Os nossos irmãos e irmãs indígenas - verdadeiros donos do Brasil - foram recebidos em Brasília pela PM do governo Bolsonaro com bombas. A líder indígena Sonia Guajajara, coordenadora executiva da APIB, escreveu:  “Um grande retrocesso que estamos sofrendo! Um órgão que deveria defender nossos direitos e interesses, agora nos ataca” (Em: https://www.brasildefato.com.br/2021/06/17/). Que absurdo! Quanta maldade e quanta crueldade!

Ora, diante do fato que aconteceu na Igreja de Brasília, lembrei-me da grande figura de Santo Ambrósio, bispo de Milão. Segundo o relato de Sozomeno em sua História da Igreja - depois do massacre de 7000 pessoas em Tessalônica (390), às portas da Igreja em Milão, aconteceu a seguinte cena: “Quando Teodósio se aproximou dos portões do edifício, ele foi recebido por Ambrósio, o bispo da cidade, que se apoderou de seu manto de púrpura, e disse-lhe, na presença da multidão: ‘Afaste-se! Um homem renegado pelo pecado, e com as mãos encharcadas no sangue injustamente derramado, não é digno, sem arrependimento, de entrar neste recinto sagrado, ou participar dos Santos Mistérios’” (Citado por: Marcus Cruz - UFMT. Um homem renegado pelo pecado. A penitência de Milão e as relações entre a Igreja e o Império no final do IV século. Em: www.dialogosmediterranicos.com.br  Número 5 - Novembro/2013, p. 34).

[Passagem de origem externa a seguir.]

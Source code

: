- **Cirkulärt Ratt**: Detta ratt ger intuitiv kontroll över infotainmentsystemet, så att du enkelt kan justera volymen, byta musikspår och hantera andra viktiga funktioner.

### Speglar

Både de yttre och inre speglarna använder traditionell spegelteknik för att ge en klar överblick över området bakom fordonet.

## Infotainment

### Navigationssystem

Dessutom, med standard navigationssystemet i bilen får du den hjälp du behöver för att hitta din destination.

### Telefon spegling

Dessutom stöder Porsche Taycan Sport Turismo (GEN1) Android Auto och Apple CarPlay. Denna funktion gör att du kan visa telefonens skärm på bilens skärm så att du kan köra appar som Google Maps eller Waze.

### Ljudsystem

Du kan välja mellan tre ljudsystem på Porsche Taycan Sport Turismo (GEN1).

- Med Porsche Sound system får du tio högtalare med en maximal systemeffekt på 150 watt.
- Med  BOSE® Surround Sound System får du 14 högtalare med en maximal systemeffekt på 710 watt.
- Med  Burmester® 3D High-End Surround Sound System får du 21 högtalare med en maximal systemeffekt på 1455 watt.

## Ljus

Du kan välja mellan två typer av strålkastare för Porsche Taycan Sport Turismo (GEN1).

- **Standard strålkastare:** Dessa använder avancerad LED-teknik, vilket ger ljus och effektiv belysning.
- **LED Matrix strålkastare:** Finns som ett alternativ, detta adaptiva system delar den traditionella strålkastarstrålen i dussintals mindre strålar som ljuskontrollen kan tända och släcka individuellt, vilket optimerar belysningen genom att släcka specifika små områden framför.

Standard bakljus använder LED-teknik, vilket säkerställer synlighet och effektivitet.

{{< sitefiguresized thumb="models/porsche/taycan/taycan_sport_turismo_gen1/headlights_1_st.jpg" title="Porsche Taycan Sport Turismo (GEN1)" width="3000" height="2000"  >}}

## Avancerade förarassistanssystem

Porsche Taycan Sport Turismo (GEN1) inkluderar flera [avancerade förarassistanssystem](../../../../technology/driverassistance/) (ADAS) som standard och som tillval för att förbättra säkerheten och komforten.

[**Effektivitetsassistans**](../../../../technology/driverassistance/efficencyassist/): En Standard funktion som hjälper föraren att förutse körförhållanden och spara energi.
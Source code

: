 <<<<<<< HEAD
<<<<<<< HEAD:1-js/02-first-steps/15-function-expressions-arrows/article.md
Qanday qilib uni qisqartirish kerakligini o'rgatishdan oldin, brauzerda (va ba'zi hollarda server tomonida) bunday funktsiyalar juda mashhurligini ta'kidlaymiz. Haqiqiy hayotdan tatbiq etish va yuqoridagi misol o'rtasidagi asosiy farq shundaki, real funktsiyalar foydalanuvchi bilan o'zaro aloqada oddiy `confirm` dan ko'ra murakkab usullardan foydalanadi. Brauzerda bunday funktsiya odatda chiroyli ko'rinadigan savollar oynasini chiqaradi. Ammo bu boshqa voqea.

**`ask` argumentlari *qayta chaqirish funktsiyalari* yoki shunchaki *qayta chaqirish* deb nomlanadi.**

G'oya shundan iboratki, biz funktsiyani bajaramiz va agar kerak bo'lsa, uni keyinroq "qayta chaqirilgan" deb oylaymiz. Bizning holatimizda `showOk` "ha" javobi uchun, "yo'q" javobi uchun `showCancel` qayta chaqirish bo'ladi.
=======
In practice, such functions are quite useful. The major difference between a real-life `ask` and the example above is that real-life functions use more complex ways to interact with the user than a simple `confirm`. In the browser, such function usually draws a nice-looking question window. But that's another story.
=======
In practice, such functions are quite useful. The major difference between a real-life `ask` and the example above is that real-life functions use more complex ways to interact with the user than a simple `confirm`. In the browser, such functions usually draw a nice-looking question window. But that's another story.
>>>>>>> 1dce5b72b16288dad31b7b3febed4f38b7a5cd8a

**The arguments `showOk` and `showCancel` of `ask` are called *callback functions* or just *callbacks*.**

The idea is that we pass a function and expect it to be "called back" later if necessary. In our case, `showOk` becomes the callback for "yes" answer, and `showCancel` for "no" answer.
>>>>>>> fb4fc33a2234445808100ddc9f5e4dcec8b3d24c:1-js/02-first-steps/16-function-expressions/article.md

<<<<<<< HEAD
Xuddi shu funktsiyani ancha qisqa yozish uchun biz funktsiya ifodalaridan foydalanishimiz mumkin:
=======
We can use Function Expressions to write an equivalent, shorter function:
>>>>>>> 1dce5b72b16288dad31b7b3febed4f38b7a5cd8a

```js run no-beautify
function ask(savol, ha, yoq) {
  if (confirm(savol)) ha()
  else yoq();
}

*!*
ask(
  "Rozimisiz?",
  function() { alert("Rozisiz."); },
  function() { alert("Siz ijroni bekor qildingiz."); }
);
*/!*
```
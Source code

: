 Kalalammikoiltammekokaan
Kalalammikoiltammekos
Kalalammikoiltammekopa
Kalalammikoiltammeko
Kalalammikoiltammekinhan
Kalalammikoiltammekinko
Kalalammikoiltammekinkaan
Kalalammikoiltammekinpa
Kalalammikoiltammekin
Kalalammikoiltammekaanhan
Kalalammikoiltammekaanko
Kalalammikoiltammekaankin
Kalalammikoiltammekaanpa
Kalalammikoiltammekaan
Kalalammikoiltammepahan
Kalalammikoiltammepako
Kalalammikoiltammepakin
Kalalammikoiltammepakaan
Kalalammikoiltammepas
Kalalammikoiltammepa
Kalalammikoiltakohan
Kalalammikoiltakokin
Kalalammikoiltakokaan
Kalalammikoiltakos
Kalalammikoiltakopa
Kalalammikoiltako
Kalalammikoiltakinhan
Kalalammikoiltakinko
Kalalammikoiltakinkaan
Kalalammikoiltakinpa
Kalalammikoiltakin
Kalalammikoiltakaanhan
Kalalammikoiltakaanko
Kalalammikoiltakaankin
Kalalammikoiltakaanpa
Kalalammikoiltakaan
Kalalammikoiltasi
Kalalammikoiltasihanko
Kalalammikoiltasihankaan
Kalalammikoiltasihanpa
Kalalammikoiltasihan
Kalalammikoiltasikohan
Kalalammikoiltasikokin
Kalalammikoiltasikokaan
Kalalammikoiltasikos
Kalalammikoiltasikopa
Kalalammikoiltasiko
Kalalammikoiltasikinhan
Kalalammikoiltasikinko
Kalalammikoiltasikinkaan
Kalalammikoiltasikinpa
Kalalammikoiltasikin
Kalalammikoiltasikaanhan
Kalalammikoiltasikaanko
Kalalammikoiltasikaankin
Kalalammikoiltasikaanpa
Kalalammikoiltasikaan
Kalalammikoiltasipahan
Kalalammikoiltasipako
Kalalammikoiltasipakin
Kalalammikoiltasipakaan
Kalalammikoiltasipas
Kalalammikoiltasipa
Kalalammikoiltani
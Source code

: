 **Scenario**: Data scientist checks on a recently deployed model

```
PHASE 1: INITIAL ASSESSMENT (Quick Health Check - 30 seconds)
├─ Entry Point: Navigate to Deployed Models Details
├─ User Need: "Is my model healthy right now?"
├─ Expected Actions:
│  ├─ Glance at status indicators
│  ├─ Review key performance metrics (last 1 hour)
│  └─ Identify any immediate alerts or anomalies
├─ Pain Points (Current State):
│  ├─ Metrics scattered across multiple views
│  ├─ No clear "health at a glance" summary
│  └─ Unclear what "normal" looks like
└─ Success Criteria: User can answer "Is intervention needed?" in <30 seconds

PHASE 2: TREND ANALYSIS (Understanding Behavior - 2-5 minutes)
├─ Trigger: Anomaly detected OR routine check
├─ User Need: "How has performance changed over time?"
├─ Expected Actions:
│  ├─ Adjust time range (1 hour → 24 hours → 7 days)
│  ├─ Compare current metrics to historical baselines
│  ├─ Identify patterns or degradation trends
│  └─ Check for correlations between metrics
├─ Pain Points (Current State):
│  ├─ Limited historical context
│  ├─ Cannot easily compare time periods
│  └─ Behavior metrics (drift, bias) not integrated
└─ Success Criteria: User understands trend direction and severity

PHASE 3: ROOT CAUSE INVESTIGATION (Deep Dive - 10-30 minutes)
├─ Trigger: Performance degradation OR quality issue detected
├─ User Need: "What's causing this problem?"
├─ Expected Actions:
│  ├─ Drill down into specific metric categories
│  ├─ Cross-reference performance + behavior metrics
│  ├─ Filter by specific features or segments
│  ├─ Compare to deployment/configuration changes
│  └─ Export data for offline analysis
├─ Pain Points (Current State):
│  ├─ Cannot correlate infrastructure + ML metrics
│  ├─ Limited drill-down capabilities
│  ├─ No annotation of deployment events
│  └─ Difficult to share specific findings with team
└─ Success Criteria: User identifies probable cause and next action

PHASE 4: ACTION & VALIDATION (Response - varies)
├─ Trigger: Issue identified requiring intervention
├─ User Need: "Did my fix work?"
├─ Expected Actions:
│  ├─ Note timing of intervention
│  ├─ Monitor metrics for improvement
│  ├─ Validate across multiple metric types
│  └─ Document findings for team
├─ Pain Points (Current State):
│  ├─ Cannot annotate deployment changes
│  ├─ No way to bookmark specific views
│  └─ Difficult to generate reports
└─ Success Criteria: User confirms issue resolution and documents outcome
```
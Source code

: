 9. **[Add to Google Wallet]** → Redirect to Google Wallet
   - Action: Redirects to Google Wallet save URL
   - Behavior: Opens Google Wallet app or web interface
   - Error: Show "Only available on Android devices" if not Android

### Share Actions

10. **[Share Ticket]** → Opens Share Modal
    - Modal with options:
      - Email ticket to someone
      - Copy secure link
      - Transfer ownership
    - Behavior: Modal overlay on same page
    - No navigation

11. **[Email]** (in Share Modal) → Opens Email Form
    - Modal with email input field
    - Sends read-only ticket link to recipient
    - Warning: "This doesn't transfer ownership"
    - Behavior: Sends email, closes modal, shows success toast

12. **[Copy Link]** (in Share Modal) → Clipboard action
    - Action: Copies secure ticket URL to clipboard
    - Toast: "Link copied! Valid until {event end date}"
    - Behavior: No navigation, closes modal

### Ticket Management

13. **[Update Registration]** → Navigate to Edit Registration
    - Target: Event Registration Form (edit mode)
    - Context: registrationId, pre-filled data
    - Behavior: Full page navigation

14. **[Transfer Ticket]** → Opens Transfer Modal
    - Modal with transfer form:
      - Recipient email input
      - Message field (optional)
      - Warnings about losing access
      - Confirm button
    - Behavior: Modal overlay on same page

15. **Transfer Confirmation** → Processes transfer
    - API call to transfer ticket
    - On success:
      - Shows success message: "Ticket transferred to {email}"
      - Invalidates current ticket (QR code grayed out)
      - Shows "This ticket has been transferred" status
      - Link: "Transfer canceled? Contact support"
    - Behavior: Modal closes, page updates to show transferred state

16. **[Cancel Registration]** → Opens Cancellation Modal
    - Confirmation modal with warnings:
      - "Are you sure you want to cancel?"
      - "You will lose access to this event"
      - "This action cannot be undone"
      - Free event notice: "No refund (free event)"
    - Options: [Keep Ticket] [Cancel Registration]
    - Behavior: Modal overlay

Lamentavelmente, Bolsonaro - segundo pesquisas divulgadas nas redes sociais - é responsável pelo massacre de mais de 375 mil mortes (ao menos, de 3 em cada 4 mortes), que podiam ter sido evitadas: um massacre muito maior que o de Tessalônica (7 mil pessoas) do imperador Teodósio.

É verdade que o contexto histórico na qual viveu S. Ambrósio era diferente do nosso, mas com certeza sua atitude profética continua sendo uma luz que nos mostra como devemos agir hoje para sermos verdadeiros seguidores e seguidoras de Jesus de Nazaré. A Igreja não pode ser conivente com a bandidagem, mesmo que - muitas vezes - seja legalizada.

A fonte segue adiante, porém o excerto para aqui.